Darlington Borough Council has been challenged over the use of e-scooters two weeks after the town was named alongside Middlesbrough and Hartlepool as being part of the first trial of an e-scooter rental scheme in the UK and the government legalising rental e-scooters on cycle lanes, for riders over 16 who have a provisional driving licence.

Electric scooters are common in US and European cities where they are available for hire via a smartphone app and their advocates claim they cut congestion and air pollution.

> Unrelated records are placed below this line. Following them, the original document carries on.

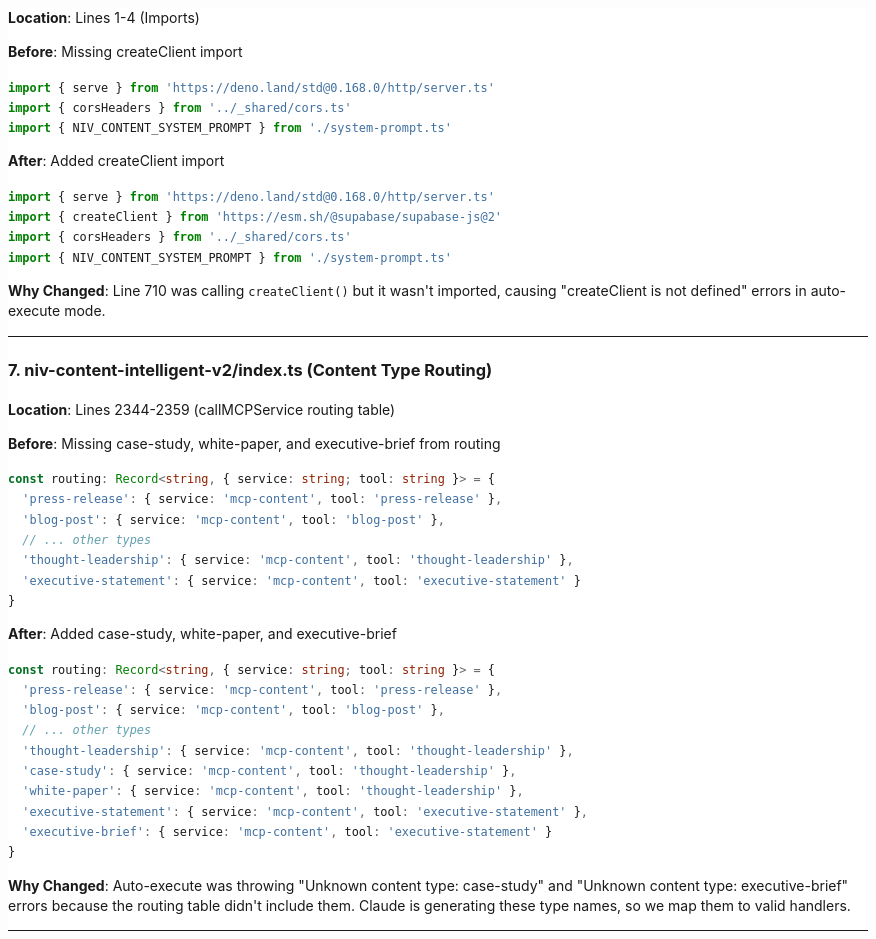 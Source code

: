 **Location**: Lines 1-4 (Imports)

**Before**: Missing createClient import
```typescript
import { serve } from 'https://deno.land/std@0.168.0/http/server.ts'
import { corsHeaders } from '../_shared/cors.ts'
import { NIV_CONTENT_SYSTEM_PROMPT } from './system-prompt.ts'
```

**After**: Added createClient import
```typescript
import { serve } from 'https://deno.land/std@0.168.0/http/server.ts'
import { createClient } from 'https://esm.sh/@supabase/supabase-js@2'
import { corsHeaders } from '../_shared/cors.ts'
import { NIV_CONTENT_SYSTEM_PROMPT } from './system-prompt.ts'
```

**Why Changed**: Line 710 was calling `createClient()` but it wasn't imported, causing "createClient is not defined" errors in auto-execute mode.

---

### 7. niv-content-intelligent-v2/index.ts (Content Type Routing)

**Location**: Lines 2344-2359 (callMCPService routing table)

**Before**: Missing case-study, white-paper, and executive-brief from routing
```typescript
const routing: Record<string, { service: string; tool: string }> = {
  'press-release': { service: 'mcp-content', tool: 'press-release' },
  'blog-post': { service: 'mcp-content', tool: 'blog-post' },
  // ... other types
  'thought-leadership': { service: 'mcp-content', tool: 'thought-leadership' },
  'executive-statement': { service: 'mcp-content', tool: 'executive-statement' }
}
```

**After**: Added case-study, white-paper, and executive-brief
```typescript
const routing: Record<string, { service: string; tool: string }> = {
  'press-release': { service: 'mcp-content', tool: 'press-release' },
  'blog-post': { service: 'mcp-content', tool: 'blog-post' },
  // ... other types
  'thought-leadership': { service: 'mcp-content', tool: 'thought-leadership' },
  'case-study': { service: 'mcp-content', tool: 'thought-leadership' },
  'white-paper': { service: 'mcp-content', tool: 'thought-leadership' },
  'executive-statement': { service: 'mcp-content', tool: 'executive-statement' },
  'executive-brief': { service: 'mcp-content', tool: 'executive-statement' }
}
```

**Why Changed**: Auto-execute was throwing "Unknown content type: case-study" and "Unknown content type: executive-brief" errors because the routing table didn't include them. Claude is generating these type names, so we map them to valid handlers.

--- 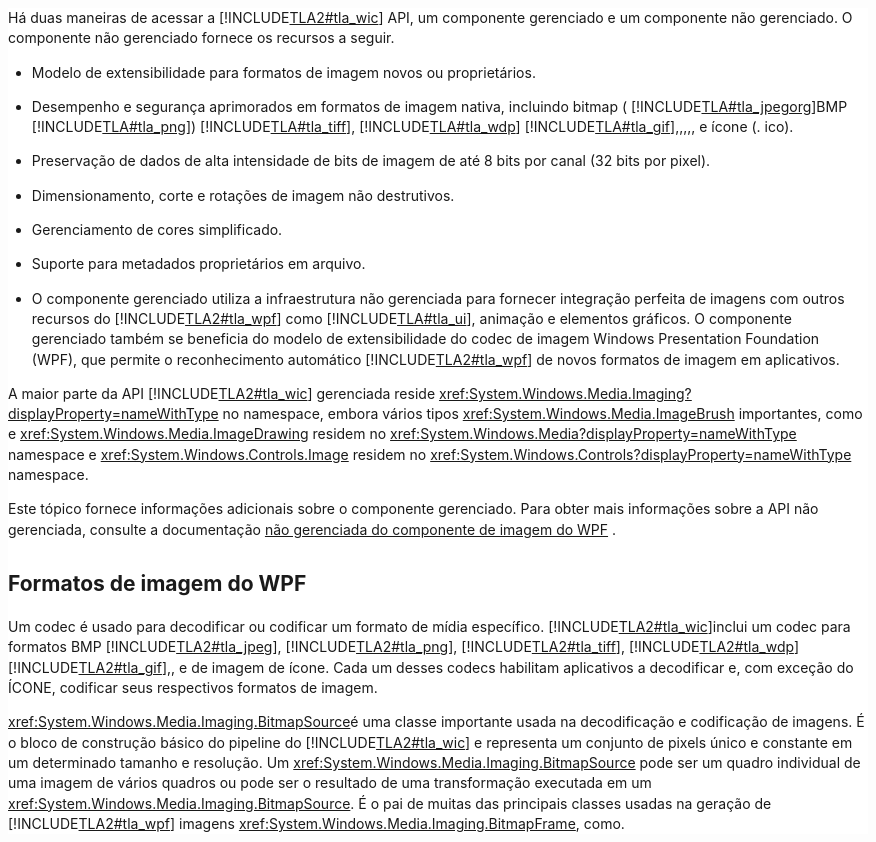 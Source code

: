  Há duas maneiras de acessar a [!INCLUDE[TLA2#tla_wic](../../../../includes/tla2sharptla-wic-md.md)] API, um componente gerenciado e um componente não gerenciado. O componente não gerenciado fornece os recursos a seguir.  
  
- Modelo de extensibilidade para formatos de imagem novos ou proprietários.  
  
- Desempenho e segurança aprimorados em formatos de imagem nativa, incluindo bitmap ( [!INCLUDE[TLA#tla_jpegorg](../../../../includes/tlasharptla-jpegorg-md.md)]BMP [!INCLUDE[TLA#tla_png](../../../../includes/tlasharptla-png-md.md)]) [!INCLUDE[TLA#tla_tiff](../../../../includes/tlasharptla-tiff-md.md)], [!INCLUDE[TLA#tla_wdp](../../../../includes/tlasharptla-wdp-md.md)] [!INCLUDE[TLA#tla_gif](../../../../includes/tlasharptla-gif-md.md)],,,,, e ícone (. ico).  
  
- Preservação de dados de alta intensidade de bits de imagem de até 8 bits por canal (32 bits por pixel).  
  
- Dimensionamento, corte e rotações de imagem não destrutivos.  
  
- Gerenciamento de cores simplificado.  
  
- Suporte para metadados proprietários em arquivo.  
  
- O componente gerenciado utiliza a infraestrutura não gerenciada para fornecer integração perfeita de imagens com outros recursos do [!INCLUDE[TLA2#tla_wpf](../../../../includes/tla2sharptla-wpf-md.md)] como [!INCLUDE[TLA#tla_ui](../../../../includes/tlasharptla-ui-md.md)], animação e elementos gráficos. O componente gerenciado também se beneficia do modelo de extensibilidade do codec de imagem Windows Presentation Foundation (WPF), que permite o reconhecimento automático [!INCLUDE[TLA2#tla_wpf](../../../../includes/tla2sharptla-wpf-md.md)] de novos formatos de imagem em aplicativos.  
  
 A maior parte da API [!INCLUDE[TLA2#tla_wic](../../../../includes/tla2sharptla-wic-md.md)] gerenciada reside <xref:System.Windows.Media.Imaging?displayProperty=nameWithType> no namespace, embora vários tipos <xref:System.Windows.Media.ImageBrush> importantes, como e <xref:System.Windows.Media.ImageDrawing> residem no <xref:System.Windows.Media?displayProperty=nameWithType> namespace e <xref:System.Windows.Controls.Image> residem no <xref:System.Windows.Controls?displayProperty=nameWithType> namespace.  
  
 Este tópico fornece informações adicionais sobre o componente gerenciado. Para obter mais informações sobre a API não gerenciada, consulte a documentação [não gerenciada do componente de imagem do WPF](/windows/desktop/wic/-wic-lh) .  
  
<a name="_imageformats"></a>   
## <a name="wpf-image-formats"></a>Formatos de imagem do WPF  
 Um codec é usado para decodificar ou codificar um formato de mídia específico. [!INCLUDE[TLA2#tla_wic](../../../../includes/tla2sharptla-wic-md.md)]inclui um codec para formatos BMP [!INCLUDE[TLA2#tla_jpeg](../../../../includes/tla2sharptla-jpeg-md.md)], [!INCLUDE[TLA2#tla_png](../../../../includes/tla2sharptla-png-md.md)], [!INCLUDE[TLA2#tla_tiff](../../../../includes/tla2sharptla-tiff-md.md)], [!INCLUDE[TLA2#tla_wdp](../../../../includes/tla2sharptla-wdp-md.md)] [!INCLUDE[TLA2#tla_gif](../../../../includes/tla2sharptla-gif-md.md)],, e de imagem de ícone. Cada um desses codecs habilitam aplicativos a decodificar e, com exceção do ÍCONE, codificar seus respectivos formatos de imagem.  
  
 <xref:System.Windows.Media.Imaging.BitmapSource>é uma classe importante usada na decodificação e codificação de imagens. É o bloco de construção básico do pipeline do [!INCLUDE[TLA2#tla_wic](../../../../includes/tla2sharptla-wic-md.md)] e representa um conjunto de pixels único e constante em um determinado tamanho e resolução. Um <xref:System.Windows.Media.Imaging.BitmapSource> pode ser um quadro individual de uma imagem de vários quadros ou pode ser o resultado de uma transformação executada em um <xref:System.Windows.Media.Imaging.BitmapSource>. É o pai de muitas das principais classes usadas na geração de [!INCLUDE[TLA2#tla_wpf](../../../../includes/tla2sharptla-wpf-md.md)] imagens <xref:System.Windows.Media.Imaging.BitmapFrame>, como.  
   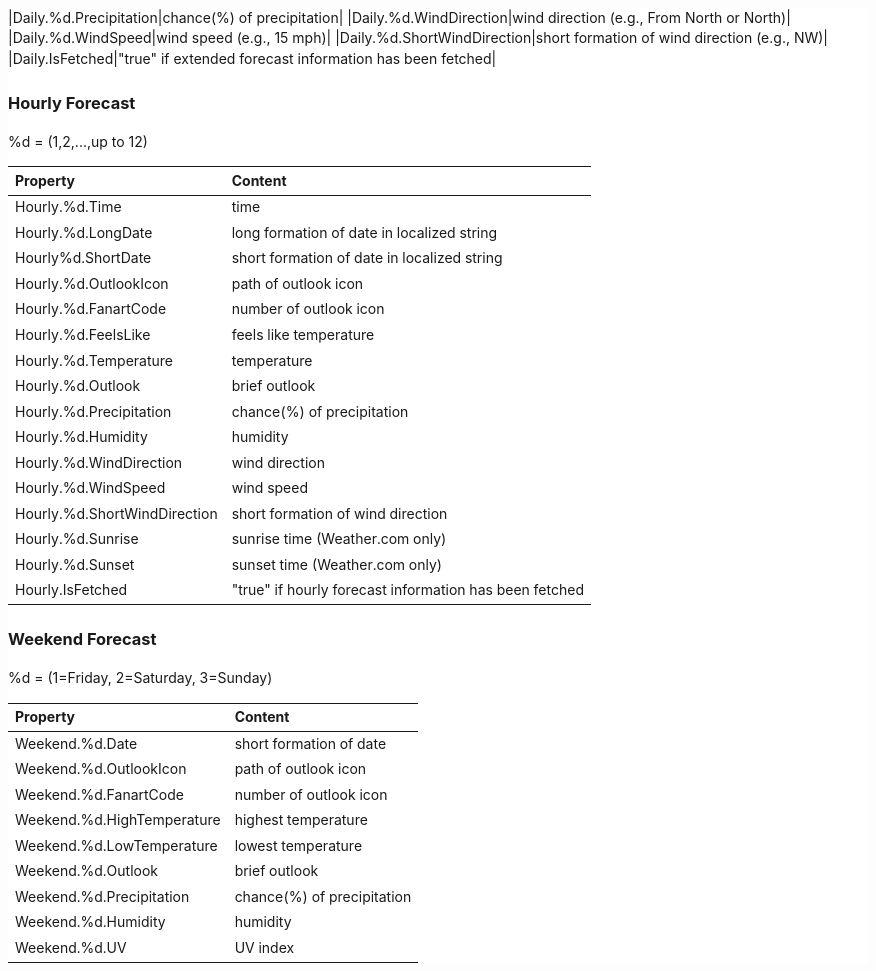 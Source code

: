 |Daily.%d.Precipitation|chance(%) of precipitation|
|Daily.%d.WindDirection|wind direction (e.g., From North or North)|
|Daily.%d.WindSpeed|wind speed (e.g., 15 mph)|
|Daily.%d.ShortWindDirection|short formation of wind direction (e.g., NW)|
|Daily.IsFetched|"true" if extended forecast information has been fetched|

### Hourly Forecast ###

%d = (1,2,...,up to 12)

| **Property** | **Content** |
|:-------------|:------------|
|Hourly.%d.Time| time |
|Hourly.%d.LongDate| long formation of date in localized string|
|Hourly%d.ShortDate| short formation of date in localized string|
|Hourly.%d.OutlookIcon| path of outlook icon|
|Hourly.%d.FanartCode| number of outlook icon|
|Hourly.%d.FeelsLike| feels like temperature|
|Hourly.%d.Temperature| temperature |
|Hourly.%d.Outlook| brief outlook|
|Hourly.%d.Precipitation|chance(%) of precipitation|
|Hourly.%d.Humidity|humidity|
|Hourly.%d.WindDirection|wind direction|
|Hourly.%d.WindSpeed|wind speed|
|Hourly.%d.ShortWindDirection|short formation of wind direction|
|Hourly.%d.Sunrise|sunrise time (Weather.com only)|
|Hourly.%d.Sunset|sunset time (Weather.com only)|
|Hourly.IsFetched|"true" if hourly forecast information has been fetched|

### Weekend Forecast ###

%d = (1=Friday, 2=Saturday, 3=Sunday)

| **Property** | **Content** |
|:-------------|:------------|
|Weekend.%d.Date| short formation of date |
|Weekend.%d.OutlookIcon| path of outlook icon|
|Weekend.%d.FanartCode| number of outlook icon|
|Weekend.%d.HighTemperature| highest temperature |
|Weekend.%d.LowTemperature| lowest temperature |
|Weekend.%d.Outlook| brief outlook|
|Weekend.%d.Precipitation|chance(%) of precipitation|
|Weekend.%d.Humidity|humidity|
|Weekend.%d.UV|UV index| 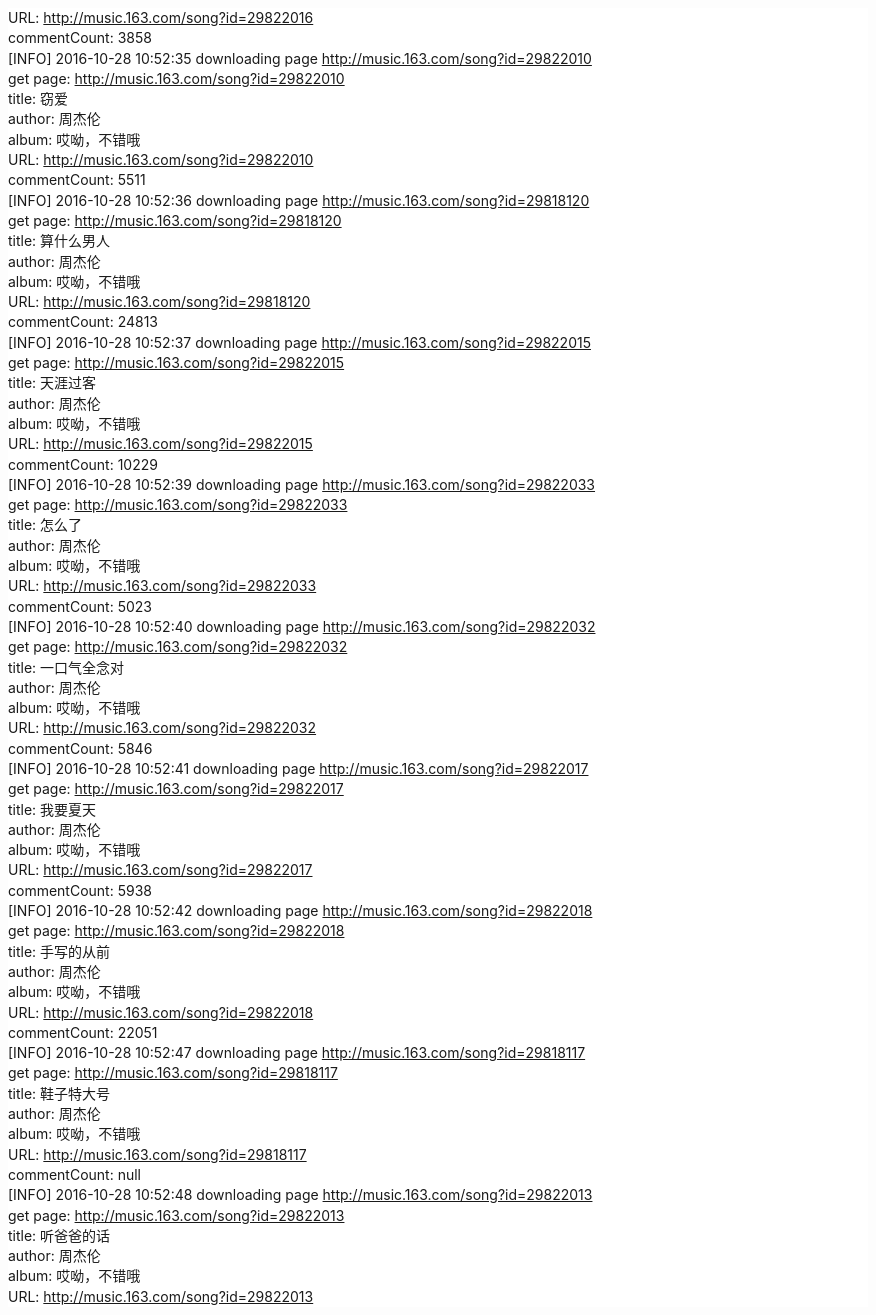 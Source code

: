 URL:    http://music.163.com/song?id=29822016<br/>
commentCount:    3858<br/>
[INFO] 2016-10-28 10:52:35 downloading page http://music.163.com/song?id=29822010<br/>
get page: http://music.163.com/song?id=29822010<br/>
title:    窃爱<br/>
author:    周杰伦<br/>
album:    哎呦，不错哦<br/>
URL:    http://music.163.com/song?id=29822010<br/>
commentCount:    5511<br/>
[INFO] 2016-10-28 10:52:36 downloading page http://music.163.com/song?id=29818120<br/>
get page: http://music.163.com/song?id=29818120<br/>
title:    算什么男人<br/>
author:    周杰伦<br/>
album:    哎呦，不错哦<br/>
URL:    http://music.163.com/song?id=29818120<br/>
commentCount:    24813<br/>
[INFO] 2016-10-28 10:52:37 downloading page http://music.163.com/song?id=29822015<br/>
get page: http://music.163.com/song?id=29822015<br/>
title:    天涯过客<br/>
author:    周杰伦<br/>
album:    哎呦，不错哦<br/>
URL:    http://music.163.com/song?id=29822015<br/>
commentCount:    10229<br/>
[INFO] 2016-10-28 10:52:39 downloading page http://music.163.com/song?id=29822033<br/>
get page: http://music.163.com/song?id=29822033<br/>
title:    怎么了<br/>
author:    周杰伦<br/>
album:    哎呦，不错哦<br/>
URL:    http://music.163.com/song?id=29822033<br/>
commentCount:    5023<br/>
[INFO] 2016-10-28 10:52:40 downloading page http://music.163.com/song?id=29822032<br/>
get page: http://music.163.com/song?id=29822032<br/>
title:    一口气全念对<br/>
author:    周杰伦<br/>
album:    哎呦，不错哦<br/>
URL:    http://music.163.com/song?id=29822032<br/>
commentCount:    5846<br/>
[INFO] 2016-10-28 10:52:41 downloading page http://music.163.com/song?id=29822017<br/>
get page: http://music.163.com/song?id=29822017<br/>
title:    我要夏天<br/>
author:    周杰伦<br/>
album:    哎呦，不错哦<br/>
URL:    http://music.163.com/song?id=29822017<br/>
commentCount:    5938<br/>
[INFO] 2016-10-28 10:52:42 downloading page http://music.163.com/song?id=29822018<br/>
get page: http://music.163.com/song?id=29822018<br/>
title:    手写的从前<br/>
author:    周杰伦<br/>
album:    哎呦，不错哦<br/>
URL:    http://music.163.com/song?id=29822018<br/>
commentCount:    22051<br/>
[INFO] 2016-10-28 10:52:47 downloading page http://music.163.com/song?id=29818117<br/>
get page: http://music.163.com/song?id=29818117<br/>
title:    鞋子特大号<br/>
author:    周杰伦<br/>
album:    哎呦，不错哦<br/>
URL:    http://music.163.com/song?id=29818117<br/>
commentCount:    null<br/>
[INFO] 2016-10-28 10:52:48 downloading page http://music.163.com/song?id=29822013<br/>
get page: http://music.163.com/song?id=29822013<br/>
title:    听爸爸的话<br/>
author:    周杰伦<br/>
album:    哎呦，不错哦<br/>
URL:    http://music.163.com/song?id=29822013<br/> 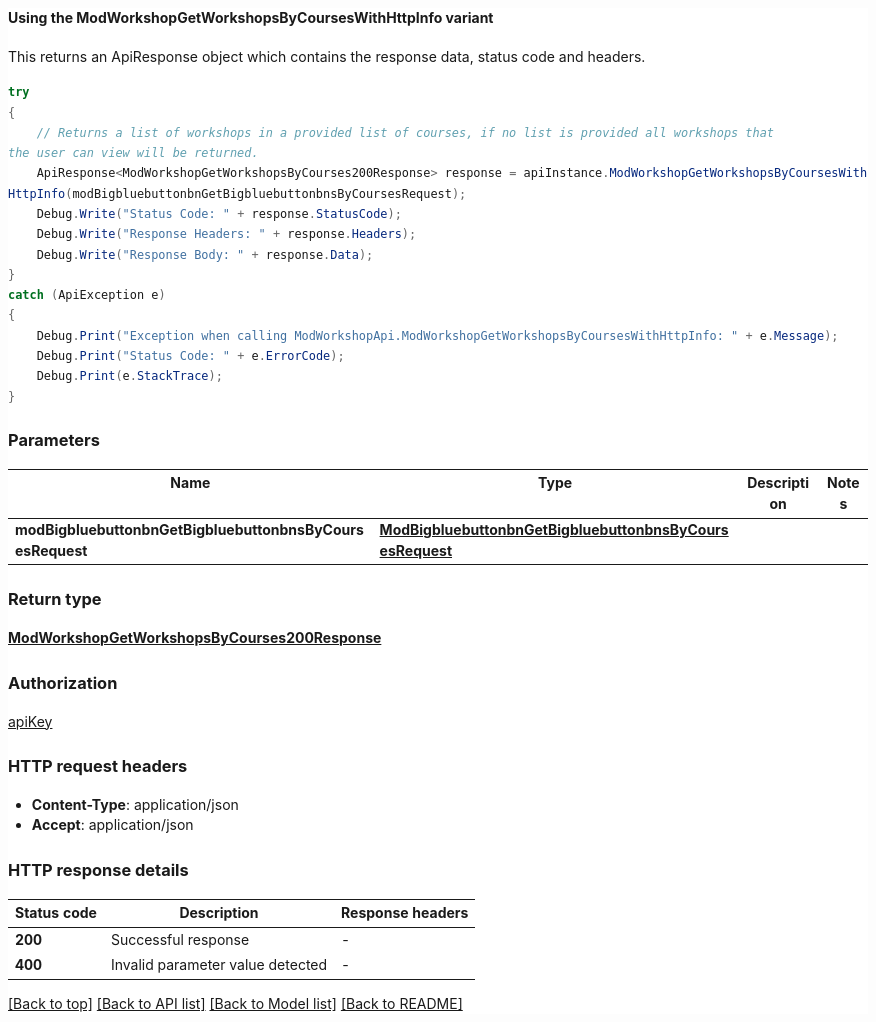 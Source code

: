 #### Using the ModWorkshopGetWorkshopsByCoursesWithHttpInfo variant
This returns an ApiResponse object which contains the response data, status code and headers.

```csharp
try
{
    // Returns a list of workshops in a provided list of courses, if no list is provided all workshops that                             the user can view will be returned.
    ApiResponse<ModWorkshopGetWorkshopsByCourses200Response> response = apiInstance.ModWorkshopGetWorkshopsByCoursesWithHttpInfo(modBigbluebuttonbnGetBigbluebuttonbnsByCoursesRequest);
    Debug.Write("Status Code: " + response.StatusCode);
    Debug.Write("Response Headers: " + response.Headers);
    Debug.Write("Response Body: " + response.Data);
}
catch (ApiException e)
{
    Debug.Print("Exception when calling ModWorkshopApi.ModWorkshopGetWorkshopsByCoursesWithHttpInfo: " + e.Message);
    Debug.Print("Status Code: " + e.ErrorCode);
    Debug.Print(e.StackTrace);
}
```

### Parameters

| Name | Type | Description | Notes |
|------|------|-------------|-------|
| **modBigbluebuttonbnGetBigbluebuttonbnsByCoursesRequest** | [**ModBigbluebuttonbnGetBigbluebuttonbnsByCoursesRequest**](ModBigbluebuttonbnGetBigbluebuttonbnsByCoursesRequest.md) |  |  |

### Return type

[**ModWorkshopGetWorkshopsByCourses200Response**](ModWorkshopGetWorkshopsByCourses200Response.md)

### Authorization

[apiKey](../README.md#apiKey)

### HTTP request headers

 - **Content-Type**: application/json
 - **Accept**: application/json


### HTTP response details
| Status code | Description | Response headers |
|-------------|-------------|------------------|
| **200** | Successful response |  -  |
| **400** | Invalid parameter value detected |  -  |

[[Back to top]](#) [[Back to API list]](../README.md#documentation-for-api-endpoints) [[Back to Model list]](../README.md#documentation-for-models) [[Back to README]](../README.md)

Councillor Libby McCollom, whose Park East ward includes Darlington town centre where the council is considering creating a hub for e-scooters, said while proponents of e-scooters had highlighted their low-carbon benefits, the short distances they would be used for meant e-scooters would not serve reduce the number of car journeys.

Cllr McCollom said while the government support to increase active travel, including walking and cycling, was a positive move for people’s physical and mental wellbeing, particularly post pandemic, e-scooters were not an active transport form and would serve only to replace shorter journeys that could otherwise be made by bicycle and by foot.

She also said how the Parliamentary Advisory Council on Transport had concluded further examination should have taken place before the trial and that there were numerous health and safety concerns, for other road-users as well as e-scooter riders.

The authority’s local services portfolio holder, Councillor Andy Keir, said the council was developing clear routes for the e-scooters, but it remained uncertain whether the using the vehicles would fit within Darlington.

He said: “As an integrated transport strategy it may or may not be proved. Cycling and walking are clearly the key methods we would want people to use, and local transport of course, for coming into town.

“There is a niche for e-scooters and this trial is there to prove that in the current Covid epidemic bus passenger numbers are greatly reduced - this is seen as a means to try and assist that. It is for short journeys where people want to go from A to B quickly. It is not active travel, but at least its another means by which folks can get there.”